Frequency is another strong driver. Lower frequencies often bend and penetrate better. Higher frequencies can carry more data, but they need cleaner paths. The link budget section compares power, antenna gain, cable loss, receiver sensitivity, and fade margin. This shows whether the signal can still be heard at the planned distance.
Clearance and Fresnel Space
Line of sight is not only a straight visual line. A radio path also needs space around that line. The first Fresnel zone is this important space. For common planning, keeping about sixty percent clear is a useful target. Cranes, parapets, tree lines, hoardings, and roof equipment can reduce that clearance.
The clearance test checks one obstruction on the path. It estimates earth bulge, line height, Fresnel radius, and final margin. A positive margin means the path is more likely to work. A negative margin warns that the mast may need more height, relocation, or a different relay point.
Better Field Decisions
Use this calculator during early site layout, temporary network design, security camera planning, radio placement, and remote sensor setup.
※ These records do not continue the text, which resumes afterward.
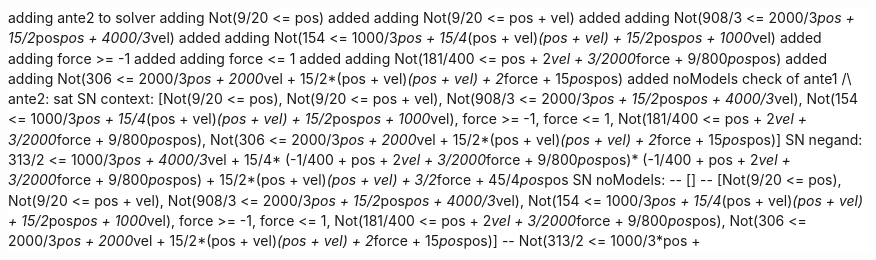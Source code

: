 adding ante2 to solver
adding Not(9/20 <= pos)
added
adding Not(9/20 <= pos + vel)
added
adding Not(908/3 <= 2000/3*pos + 15/2*pos*pos + 4000/3*vel)
added
adding Not(154 <=
    1000/3*pos +
    15/4*(pos + vel)*(pos + vel) +
    15/2*pos*pos +
    1000*vel)
added
adding force >= -1
added
adding force <= 1
added
adding Not(181/400 <= pos + 2*vel + 3/2000*force + 9/800*pos*pos)
added
adding Not(306 <=
    2000/3*pos +
    2000*vel +
    15/2*(pos + vel)*(pos + vel) +
    2*force +
    15*pos*pos)
added
noModels check of ante1 /\ ante2: sat
SN context: [Not(9/20 <= pos), Not(9/20 <= pos + vel), Not(908/3 <= 2000/3*pos + 15/2*pos*pos + 4000/3*vel), Not(154 <=
    1000/3*pos +
    15/4*(pos + vel)*(pos + vel) +
    15/2*pos*pos +
    1000*vel), force >= -1, force <= 1, Not(181/400 <= pos + 2*vel + 3/2000*force + 9/800*pos*pos), Not(306 <=
    2000/3*pos +
    2000*vel +
    15/2*(pos + vel)*(pos + vel) +
    2*force +
    15*pos*pos)]
SN negand: 313/2 <=
1000/3*pos +
4000/3*vel +
15/4*
(-1/400 + pos + 2*vel + 3/2000*force + 9/800*pos*pos)*
(-1/400 + pos + 2*vel + 3/2000*force + 9/800*pos*pos) +
15/2*(pos + vel)*(pos + vel) +
3/2*force +
45/4*pos*pos
SN noModels:
-- []
-- [Not(9/20 <= pos), Not(9/20 <= pos + vel), Not(908/3 <= 2000/3*pos + 15/2*pos*pos + 4000/3*vel), Not(154 <=
    1000/3*pos +
    15/4*(pos + vel)*(pos + vel) +
    15/2*pos*pos +
    1000*vel), force >= -1, force <= 1, Not(181/400 <= pos + 2*vel + 3/2000*force + 9/800*pos*pos), Not(306 <=
    2000/3*pos +
    2000*vel +
    15/2*(pos + vel)*(pos + vel) +
    2*force +
    15*pos*pos)]
-- Not(313/2 <=
    1000/3*pos +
Treat the result as a planning guide, not a licensed survey. Final design should still review local codes, wind loading, grounding, equipment limits, and certified drawings. Good planning lowers rework and improves site communication reliability before crews commit costly equipment.
FAQs
1. What does antenna height coverage mean?
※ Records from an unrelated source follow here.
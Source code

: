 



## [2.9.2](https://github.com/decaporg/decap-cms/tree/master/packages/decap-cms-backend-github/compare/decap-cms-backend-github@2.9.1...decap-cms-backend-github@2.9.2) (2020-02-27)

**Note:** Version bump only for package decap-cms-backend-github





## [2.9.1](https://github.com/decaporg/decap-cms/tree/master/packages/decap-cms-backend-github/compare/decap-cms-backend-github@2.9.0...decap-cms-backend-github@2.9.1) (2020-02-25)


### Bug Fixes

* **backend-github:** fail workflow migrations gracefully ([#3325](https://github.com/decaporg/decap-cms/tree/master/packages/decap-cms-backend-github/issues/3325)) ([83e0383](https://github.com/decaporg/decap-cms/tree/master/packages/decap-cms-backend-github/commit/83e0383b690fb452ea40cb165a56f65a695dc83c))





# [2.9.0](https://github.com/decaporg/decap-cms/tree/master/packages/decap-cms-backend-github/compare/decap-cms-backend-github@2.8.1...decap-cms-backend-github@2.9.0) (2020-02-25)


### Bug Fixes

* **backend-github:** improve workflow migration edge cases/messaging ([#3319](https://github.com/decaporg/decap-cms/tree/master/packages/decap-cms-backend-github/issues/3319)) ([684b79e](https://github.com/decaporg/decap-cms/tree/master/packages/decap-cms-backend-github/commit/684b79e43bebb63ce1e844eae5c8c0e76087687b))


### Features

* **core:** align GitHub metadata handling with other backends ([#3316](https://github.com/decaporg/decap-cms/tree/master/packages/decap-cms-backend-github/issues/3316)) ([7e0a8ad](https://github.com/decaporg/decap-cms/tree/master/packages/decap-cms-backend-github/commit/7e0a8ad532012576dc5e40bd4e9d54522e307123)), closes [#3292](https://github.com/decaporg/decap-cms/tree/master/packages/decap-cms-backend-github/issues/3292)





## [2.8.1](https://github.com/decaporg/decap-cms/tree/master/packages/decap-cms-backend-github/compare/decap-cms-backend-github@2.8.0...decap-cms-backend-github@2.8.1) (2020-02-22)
It means the estimated area an antenna can serve from a given mounting height. The estimate depends on horizon distance, receiver height, frequency, equipment power, terrain, losses, and required signal margin.
2. Why does receiver height matter?
Receiver height changes the visible radio path. A receiver near ground level has a shorter horizon. A receiver on a pole, building, machine, or tower can extend the possible line of sight.
3. What is the terrain factor?
The terrain factor reduces theoretical range into a practical planning range. Open ground uses a higher factor. Dense buildings, steel frames, trees, and obstructions use a lower factor.
4. What is Fresnel clearance?
Fresnel clearance is the open space needed around the radio path. Even when two antennas can see each other, nearby obstructions can weaken the signal if they enter this zone.
5. Is this calculator enough for final tower design?
No. It is a planning tool. Final mast or tower work should also check wind loading, structural drawings, grounding, electrical safety, local rules, and manufacturer limits.
6. Why is link budget range different from horizon range?
Horizon range checks geometry. Link budget range checks signal strength. A path can be visible but still fail if power, antenna gain, receiver sensitivity, or losses are poor.
7. What fade margin should I use?
Many planning studies use 10 to 20 dB as a starting range. Harsh sites, critical links, moving equipment, rain, or clutter may need a larger reserve.
8. Can I use this for security cameras?
Yes. It can help plan wireless camera backhaul, temporary site networks, access points, radios, and sensors. Use real equipment values for better results.